Un bel paradosso. Si può violare la privacy dei dipendenti del Garante della Privacy a caccia di chi ha violato la privacy del Garante? La decisione del magistrato amministrativo, già a Tar del Lazio con una sfilza di pubblicazioni, dottore di ricerca in Diritto pubblico dell'economia all'Università di Bari, dove è nato nel 1973, non era condivisa dal Garante, tanto che in serata il Collegio ha ringraziato Fanizza per il suo lavoro, ricordando che «come da suo costante orientamento giurisprudenziale, l'accesso da parte del datore di lavoro a taluni dati personali dei dipendenti relativi all'utilizzo dei sistemi informatici può costituire violazione della privacy».

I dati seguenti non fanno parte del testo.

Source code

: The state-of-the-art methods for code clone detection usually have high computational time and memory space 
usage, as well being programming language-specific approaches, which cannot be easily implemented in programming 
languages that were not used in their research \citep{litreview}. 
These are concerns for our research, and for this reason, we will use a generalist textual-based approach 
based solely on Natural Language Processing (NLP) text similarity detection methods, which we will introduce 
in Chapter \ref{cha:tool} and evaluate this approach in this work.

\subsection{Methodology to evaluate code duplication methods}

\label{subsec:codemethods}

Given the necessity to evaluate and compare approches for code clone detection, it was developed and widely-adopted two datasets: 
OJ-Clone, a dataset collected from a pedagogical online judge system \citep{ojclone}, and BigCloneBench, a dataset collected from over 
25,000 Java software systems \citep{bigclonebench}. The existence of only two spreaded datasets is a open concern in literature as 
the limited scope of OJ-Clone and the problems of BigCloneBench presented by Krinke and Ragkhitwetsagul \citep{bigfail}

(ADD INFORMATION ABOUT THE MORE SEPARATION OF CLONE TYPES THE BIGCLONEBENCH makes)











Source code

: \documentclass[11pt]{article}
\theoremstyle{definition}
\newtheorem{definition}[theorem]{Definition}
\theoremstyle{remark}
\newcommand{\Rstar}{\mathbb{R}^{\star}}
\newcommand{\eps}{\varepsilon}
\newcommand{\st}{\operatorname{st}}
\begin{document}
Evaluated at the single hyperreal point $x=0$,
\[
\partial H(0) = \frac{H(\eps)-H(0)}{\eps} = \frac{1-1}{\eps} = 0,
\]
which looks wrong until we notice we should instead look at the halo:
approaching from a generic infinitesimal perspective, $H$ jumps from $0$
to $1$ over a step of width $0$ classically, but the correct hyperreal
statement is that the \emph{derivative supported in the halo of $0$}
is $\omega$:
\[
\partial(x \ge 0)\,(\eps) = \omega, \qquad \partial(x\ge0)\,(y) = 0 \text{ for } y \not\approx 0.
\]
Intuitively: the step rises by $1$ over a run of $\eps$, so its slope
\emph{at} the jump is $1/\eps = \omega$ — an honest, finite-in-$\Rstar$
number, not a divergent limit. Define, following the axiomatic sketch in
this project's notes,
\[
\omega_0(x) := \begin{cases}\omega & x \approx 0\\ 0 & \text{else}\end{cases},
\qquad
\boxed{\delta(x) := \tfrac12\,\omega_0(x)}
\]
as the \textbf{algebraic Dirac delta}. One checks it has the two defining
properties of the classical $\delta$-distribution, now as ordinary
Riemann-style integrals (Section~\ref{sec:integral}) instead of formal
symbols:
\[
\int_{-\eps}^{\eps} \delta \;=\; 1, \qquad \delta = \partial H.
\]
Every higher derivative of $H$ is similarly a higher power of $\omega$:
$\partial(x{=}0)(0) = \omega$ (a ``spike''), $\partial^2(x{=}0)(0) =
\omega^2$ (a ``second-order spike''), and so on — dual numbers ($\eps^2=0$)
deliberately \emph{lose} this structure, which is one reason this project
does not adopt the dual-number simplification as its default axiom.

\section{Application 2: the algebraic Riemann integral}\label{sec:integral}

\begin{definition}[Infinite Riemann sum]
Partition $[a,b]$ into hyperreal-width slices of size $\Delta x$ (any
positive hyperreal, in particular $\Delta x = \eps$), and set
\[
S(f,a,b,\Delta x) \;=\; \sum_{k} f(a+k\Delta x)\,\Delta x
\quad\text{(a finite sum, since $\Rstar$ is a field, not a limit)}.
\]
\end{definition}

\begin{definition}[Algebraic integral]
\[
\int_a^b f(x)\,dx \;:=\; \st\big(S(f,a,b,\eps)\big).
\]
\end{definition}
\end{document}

Come anticipato da Wired, l'assemblea del personale, furibondo con Fanizza, avrebbe chiesto all'unanimità le dimissioni dell'intero collegio, composto anche da Ginevra Cerrina Feroni (indicata dalla Lega) e Guido Scorza, considerato vicino ai Cinque Stelle a cui la sinistra rimprovera il ruolo di ex socio nello studio legale E-Lex (da lui fondato nel 2011) a cui si sarebbero rivolte una dozzina di aziende pubbliche e private interessate da provvedimenti incardinati davanti al Garante.
L'opposizione, che da settimane chiede l'azzeramento dei vertici, è insorta: «Cosa deve ancora succedere per convincere il Collegio a fare un passo indietro e salvare quello che rimane del prestigio di questa importante istituzione?», si è chiesta Elisabetta Piccolotti di Avs, secondo cui «servono nuove norme per la nomina del componenti che prevedano l'immediata decadenza dell'attuale collegio». «Prima vanno via, meglio è. L'istituzione ha perso credibilità e autorevolezza, travolta da polemiche, accuse di contiguità politica e tensioni interne», rincara la dose l'europarlamentare Pd Sandro Ruotolo.
«La questione non può essere insabbiata, quando perfino il personale interno denuncia opacità, conflitti di interesse e una gestione incapace di tutelarne la credibilità, l'unica risposta sensata è un passo indietro», afferma il capogruppo M5S in commissione di vigilanza Rai Dario Carotenuto. Di «gravità inaudita» parla anche la grillina Dolores Bevilacqua della Vigilanza Rai, che chiede al premier Giorgia Meloni «di non restare più in silenzio».